§ **What is required**:
Each line below is to be written out once more, precisely as given.

(Records from a data collection)

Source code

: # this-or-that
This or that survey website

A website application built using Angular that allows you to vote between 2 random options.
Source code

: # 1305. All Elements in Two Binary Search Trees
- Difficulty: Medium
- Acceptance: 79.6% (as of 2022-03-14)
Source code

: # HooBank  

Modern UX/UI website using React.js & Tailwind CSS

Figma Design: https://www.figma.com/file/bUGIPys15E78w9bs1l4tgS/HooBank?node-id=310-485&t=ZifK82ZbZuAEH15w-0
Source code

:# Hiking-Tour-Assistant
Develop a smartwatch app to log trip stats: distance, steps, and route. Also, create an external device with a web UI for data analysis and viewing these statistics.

§ **Solution below**:
Source code

: # this-or-that
This or that survey website

A website application built using Angular that allows you to vote between 2 random options.
Source code

: # 1305. All Elements in Two Binary Search Trees
- Difficulty: Medium
- Acceptance: 79.6% (as of 2022-03-14)
Source code

: # HooBank  

Modern UX/UI website using React.js & Tailwind CSS

Figma Design: https://www.figma.com/file/bUGIPys15E78w9bs1l4tgS/HooBank?node-id=310-485&t=ZifK82ZbZuAEH15w-0
Source code

:# Hiking-Tour-Assistant
Develop a smartwatch app to log trip stats: distance, steps, and route. Also, create an external device with a web UI for data analysis and viewing these statistics.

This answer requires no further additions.